↓↓↓

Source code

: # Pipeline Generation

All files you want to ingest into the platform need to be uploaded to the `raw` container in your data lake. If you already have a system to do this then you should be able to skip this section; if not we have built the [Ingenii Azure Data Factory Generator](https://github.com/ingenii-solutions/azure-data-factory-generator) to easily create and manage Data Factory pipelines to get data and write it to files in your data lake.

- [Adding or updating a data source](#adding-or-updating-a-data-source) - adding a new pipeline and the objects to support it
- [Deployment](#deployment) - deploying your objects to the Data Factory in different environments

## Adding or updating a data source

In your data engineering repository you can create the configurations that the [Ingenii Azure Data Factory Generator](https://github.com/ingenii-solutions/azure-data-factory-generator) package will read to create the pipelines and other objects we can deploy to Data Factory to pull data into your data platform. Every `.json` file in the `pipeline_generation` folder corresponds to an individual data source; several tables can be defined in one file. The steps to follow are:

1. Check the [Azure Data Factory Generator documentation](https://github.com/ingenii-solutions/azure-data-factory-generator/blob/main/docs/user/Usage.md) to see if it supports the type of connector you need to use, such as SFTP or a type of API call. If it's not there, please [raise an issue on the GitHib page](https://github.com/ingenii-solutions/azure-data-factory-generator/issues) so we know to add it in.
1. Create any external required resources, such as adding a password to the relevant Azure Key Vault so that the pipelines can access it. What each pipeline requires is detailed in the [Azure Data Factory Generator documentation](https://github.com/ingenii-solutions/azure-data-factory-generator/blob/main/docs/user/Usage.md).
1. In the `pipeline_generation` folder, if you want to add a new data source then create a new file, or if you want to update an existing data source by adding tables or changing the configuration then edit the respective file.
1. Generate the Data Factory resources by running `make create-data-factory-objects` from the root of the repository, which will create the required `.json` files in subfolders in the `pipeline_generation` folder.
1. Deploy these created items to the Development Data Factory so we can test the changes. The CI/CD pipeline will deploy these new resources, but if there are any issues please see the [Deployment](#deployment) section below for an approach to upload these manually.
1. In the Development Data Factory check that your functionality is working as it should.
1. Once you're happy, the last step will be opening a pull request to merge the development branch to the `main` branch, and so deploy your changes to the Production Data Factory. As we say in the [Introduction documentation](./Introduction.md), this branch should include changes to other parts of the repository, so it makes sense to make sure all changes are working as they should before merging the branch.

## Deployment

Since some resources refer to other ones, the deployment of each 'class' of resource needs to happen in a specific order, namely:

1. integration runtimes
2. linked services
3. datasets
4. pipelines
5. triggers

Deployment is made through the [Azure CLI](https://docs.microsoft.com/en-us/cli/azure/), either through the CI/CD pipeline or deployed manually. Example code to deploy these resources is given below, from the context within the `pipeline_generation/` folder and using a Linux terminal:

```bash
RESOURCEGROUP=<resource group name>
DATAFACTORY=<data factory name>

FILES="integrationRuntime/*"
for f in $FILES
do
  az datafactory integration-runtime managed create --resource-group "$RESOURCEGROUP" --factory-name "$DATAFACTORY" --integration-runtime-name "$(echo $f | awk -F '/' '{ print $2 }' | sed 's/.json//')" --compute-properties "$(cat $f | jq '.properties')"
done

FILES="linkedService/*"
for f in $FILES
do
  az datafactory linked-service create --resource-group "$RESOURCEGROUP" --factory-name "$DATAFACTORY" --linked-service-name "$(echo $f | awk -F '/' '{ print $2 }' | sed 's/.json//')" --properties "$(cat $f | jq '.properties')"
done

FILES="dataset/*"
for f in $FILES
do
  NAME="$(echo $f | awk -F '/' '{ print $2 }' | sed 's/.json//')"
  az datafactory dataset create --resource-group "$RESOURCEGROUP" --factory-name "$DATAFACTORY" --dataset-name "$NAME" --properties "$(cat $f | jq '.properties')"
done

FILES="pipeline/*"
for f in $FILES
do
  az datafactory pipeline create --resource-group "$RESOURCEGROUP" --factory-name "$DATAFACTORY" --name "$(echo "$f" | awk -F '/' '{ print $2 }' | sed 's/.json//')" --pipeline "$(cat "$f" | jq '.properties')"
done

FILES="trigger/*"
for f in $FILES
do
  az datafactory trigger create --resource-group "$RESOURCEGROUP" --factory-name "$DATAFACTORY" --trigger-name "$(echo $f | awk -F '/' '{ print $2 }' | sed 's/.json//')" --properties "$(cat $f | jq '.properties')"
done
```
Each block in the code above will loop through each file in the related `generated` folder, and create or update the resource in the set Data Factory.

↑↑↑

* _WHAT TO PRODUCE_: Go through the records and output them all, word for word.

* _SOLUTION TO THIS TASK_:
Source code

: # Pipeline Generation

All files you want to ingest into the platform need to be uploaded to the `raw` container in your data lake. If you already have a system to do this then you should be able to skip this section; if not we have built the [Ingenii Azure Data Factory Generator](https://github.com/ingenii-solutions/azure-data-factory-generator) to easily create and manage Data Factory pipelines to get data and write it to files in your data lake.

- [Adding or updating a data source](#adding-or-updating-a-data-source) - adding a new pipeline and the objects to support it
- [Deployment](#deployment) - deploying your objects to the Data Factory in different environments

## Adding or updating a data source

In your data engineering repository you can create the configurations that the [Ingenii Azure Data Factory Generator](https://github.com/ingenii-solutions/azure-data-factory-generator) package will read to create the pipelines and other objects we can deploy to Data Factory to pull data into your data platform. Every `.json` file in the `pipeline_generation` folder corresponds to an individual data source; several tables can be defined in one file. The steps to follow are:

1. Check the [Azure Data Factory Generator documentation](https://github.com/ingenii-solutions/azure-data-factory-generator/blob/main/docs/user/Usage.md) to see if it supports the type of connector you need to use, such as SFTP or a type of API call. If it's not there, please [raise an issue on the GitHib page](https://github.com/ingenii-solutions/azure-data-factory-generator/issues) so we know to add it in.
1. Create any external required resources, such as adding a password to the relevant Azure Key Vault so that the pipelines can access it. What each pipeline requires is detailed in the [Azure Data Factory Generator documentation](https://github.com/ingenii-solutions/azure-data-factory-generator/blob/main/docs/user/Usage.md).
1. In the `pipeline_generation` folder, if you want to add a new data source then create a new file, or if you want to update an existing data source by adding tables or changing the configuration then edit the respective file.
1. Generate the Data Factory resources by running `make create-data-factory-objects` from the root of the repository, which will create the required `.json` files in subfolders in the `pipeline_generation` folder.
1. Deploy these created items to the Development Data Factory so we can test the changes. The CI/CD pipeline will deploy these new resources, but if there are any issues please see the [Deployment](#deployment) section below for an approach to upload these manually.
1. In the Development Data Factory check that your functionality is working as it should.
1. Once you're happy, the last step will be opening a pull request to merge the development branch to the `main` branch, and so deploy your changes to the Production Data Factory. As we say in the [Introduction documentation](./Introduction.md), this branch should include changes to other parts of the repository, so it makes sense to make sure all changes are working as they should before merging the branch.

## Deployment

Since some resources refer to other ones, the deployment of each 'class' of resource needs to happen in a specific order, namely:

1. integration runtimes
2. linked services
3. datasets
4. pipelines
5. triggers

Deployment is made through the [Azure CLI](https://docs.microsoft.com/en-us/cli/azure/), either through the CI/CD pipeline or deployed manually. Example code to deploy these resources is given below, from the context within the `pipeline_generation/` folder and using a Linux terminal:

```bash
RESOURCEGROUP=<resource group name>
DATAFACTORY=<data factory name>

FILES="integrationRuntime/*"
for f in $FILES
do
  az datafactory integration-runtime managed create --resource-group "$RESOURCEGROUP" --factory-name "$DATAFACTORY" --integration-runtime-name "$(echo $f | awk -F '/' '{ print $2 }' | sed 's/.json//')" --compute-properties "$(cat $f | jq '.properties')"
done

FILES="linkedService/*"
for f in $FILES
do
  az datafactory linked-service create --resource-group "$RESOURCEGROUP" --factory-name "$DATAFACTORY" --linked-service-name "$(echo $f | awk -F '/' '{ print $2 }' | sed 's/.json//')" --properties "$(cat $f | jq '.properties')"
done

FILES="dataset/*"
for f in $FILES
do
  NAME="$(echo $f | awk -F '/' '{ print $2 }' | sed 's/.json//')"
  az datafactory dataset create --resource-group "$RESOURCEGROUP" --factory-name "$DATAFACTORY" --dataset-name "$NAME" --properties "$(cat $f | jq '.properties')"
done

FILES="pipeline/*"
for f in $FILES
do
  az datafactory pipeline create --resource-group "$RESOURCEGROUP" --factory-name "$DATAFACTORY" --name "$(echo "$f" | awk -F '/' '{ print $2 }' | sed 's/.json//')" --pipeline "$(cat "$f" | jq '.properties')"
done

FILES="trigger/*"
for f in $FILES
do
  az datafactory trigger create --resource-group "$RESOURCEGROUP" --factory-name "$DATAFACTORY" --trigger-name "$(echo $f | awk -F '/' '{ print $2 }' | sed 's/.json//')" --properties "$(cat $f | jq '.properties')"
done
```
Each block in the code above will loop through each file in the related `generated` folder, and create or update the resource in the set Data Factory.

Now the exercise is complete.